Karen Frantz
GHG Monitor
2/21/2014
Utilities should consider partnering with oil companies in carbon dioxide-driven enhanced oil recovery projects in order to make better financial returns, a Department of Energy official suggested at the National Association of Regulatory Utility Commissioners winter meeting in Washington last week. Thomas Sarkus, Division Director at the National Energy Technology Laboratory’s Office of Major Demonstrations, said at a panel on clean coal that NRG Energy, the company heading the Petra Nova post-combustion carbon capture and storage project, also known as W.A. Parish, has entered into a joint venture with oil company Hilcorp Energy in which it shares ownership of the West Ranch Oil Field, where CO2 captured from Petra Nova will be used for EOR.
Sarkus said that the joint ownership allows NRG Energy to share in the oil revenues and bring capital back to its venture, which is a strategy utilities might also employ as they consider whether to take on CCS projects. “You don’t want to capture CO2 at a cost of $80 to $100 a ton, turn around and have to sell it into an EOR market to an oil company for $20 or $30 a ton and then watch that oil company put that into an old oil field and recover 3 barrels of oil that they’re then going to sell for over $300 dollars,” Sarkus said. “You have to get beyond that economics. And what [NRG Energy has] done is they’ve joint ventured with an oil company Hillcorp to conduct the CO2-EOR. NRG brings capital to this venture for building out the CO2 oil field infrastructure; Hilcorp brings the oilfield operations expertise. … NRG and Petra Nova are going to share in the oil revenues. They’re not saddled by having to just sell the CO2 to someone else for $20 a ton. They’re tapping into that oil revenue. Now when I go around and talk to audiences all the time they say, that’s what we need to figure out how to do. I talk predominantly to utility audiences who look at me and say that we’re … utilities and we can’t do that. And I understand that maybe I’m talking to the wrong people, but we need to change the paradigm. And I understand that this may take legislation in some instances to allow them to do things like that.”
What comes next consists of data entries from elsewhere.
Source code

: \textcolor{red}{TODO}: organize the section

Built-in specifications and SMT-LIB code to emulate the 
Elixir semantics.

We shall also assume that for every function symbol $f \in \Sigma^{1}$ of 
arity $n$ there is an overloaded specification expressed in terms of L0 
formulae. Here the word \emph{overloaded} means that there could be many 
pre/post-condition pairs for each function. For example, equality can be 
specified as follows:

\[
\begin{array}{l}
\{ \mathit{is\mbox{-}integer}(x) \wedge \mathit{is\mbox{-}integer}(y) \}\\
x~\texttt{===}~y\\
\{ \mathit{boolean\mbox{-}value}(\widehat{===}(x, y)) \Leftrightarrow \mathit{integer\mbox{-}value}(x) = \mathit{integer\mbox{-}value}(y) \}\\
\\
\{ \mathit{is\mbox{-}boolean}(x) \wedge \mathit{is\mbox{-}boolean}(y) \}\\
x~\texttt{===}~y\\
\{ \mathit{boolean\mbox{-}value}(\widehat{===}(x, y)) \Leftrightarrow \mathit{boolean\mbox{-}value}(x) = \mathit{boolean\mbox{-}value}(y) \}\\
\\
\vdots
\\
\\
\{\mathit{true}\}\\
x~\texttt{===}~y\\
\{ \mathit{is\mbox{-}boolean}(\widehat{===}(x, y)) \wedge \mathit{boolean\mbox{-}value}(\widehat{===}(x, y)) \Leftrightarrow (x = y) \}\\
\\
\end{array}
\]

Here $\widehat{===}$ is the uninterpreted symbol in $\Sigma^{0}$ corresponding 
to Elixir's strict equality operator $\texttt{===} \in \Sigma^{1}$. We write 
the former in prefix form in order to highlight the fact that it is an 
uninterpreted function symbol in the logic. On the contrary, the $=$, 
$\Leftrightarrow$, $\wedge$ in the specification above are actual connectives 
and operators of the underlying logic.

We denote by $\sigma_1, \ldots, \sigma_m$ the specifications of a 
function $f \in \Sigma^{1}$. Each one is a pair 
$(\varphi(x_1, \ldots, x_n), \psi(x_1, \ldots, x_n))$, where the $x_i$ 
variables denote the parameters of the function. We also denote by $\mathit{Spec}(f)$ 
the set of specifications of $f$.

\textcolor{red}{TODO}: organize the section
The DOE green-lighted $167 million in stimulus cost-share funding for the Petra Nova CCS retrofit in Texas last year. Petra Nova is the only post-combustion CCS project in the DOE’s major demonstration portfolio, and it will use an amine-based system on a 250 MWe flue gas slipstream from a 650 MW coal-fired unit at the pre-existing W.A. Parish Generating Station southwest of Houston. The CCS system will capture 90 percent of the CO2, amounting to 1.5 million tonnes per year, and it is expected to be operational in 2016.
DOE Loan Authorities
At the panel, another DOE official, Jonathan Pershing, Principal Deputy Director of the Office of Energy Policy and Systems Analysis, touted a recently announced $8 billion in loan guarantee authority to support other fossil fuel energy projects that reduce greenhouse gas emissions as part of the Administration’s “all-of-the-above” energy strategy. “We need a successful model for the fossil fuel sector,” he said. “I don’t personally think there is any solution to the climate change problem globally if we can’t find a successful model for the fossil fuel sector.” He said the DOE’s solicitation, for which initial submissions are due on Feb. 28, is “very broad, very inclusive.” “You can do CCS, but you can also do efficiencies,” he said. “You can do combined exercises where gas plays in with renewables to be a backstop structure for a combined program. That qualifies.” He said projects must be in the United States, must deal with greenhouse gases and must be innovative. “We are not looking to pay for things that are already underway, we’re looking to drive the system and the technology forward,” he said. “Outside of that, it is open. People can do whatever they think works.”
Other Issues Remain
But it was clear at the panel that there are some components of carbon capture and storage that are reliant on market drivers—not government funding—for advancement. One attendee asked the panel about whether anything has been done on the government’s part to drive down the cost of pipelines for transporting captured CO2 from power plants, noting that the price at a million dollars a mile is not manageable. Jarad Daniels, Director of Planning and Environmental Analysis at Fossil Energy, said that the DOE has done “zero” to enhance pipelines forward because they are considered a mature technology. “It all gets down to the economics of, do you have enough sources there where you can get the economies of scale of building a slightly larger pipeline with multiple inputs going in and multiple outlets coming out?” he said. “The cost on pipelines is pretty much a function of the cost of steel and labor.” Sarkus added, “Studies are suggesting that for a single plant to a single storage site the limit can be somewhere around 250 miles. … If you wanted to build a pipeline from the Midwest, where you have a lot of coal plants, down to the Gulf Coast, you would need maybe five plants.”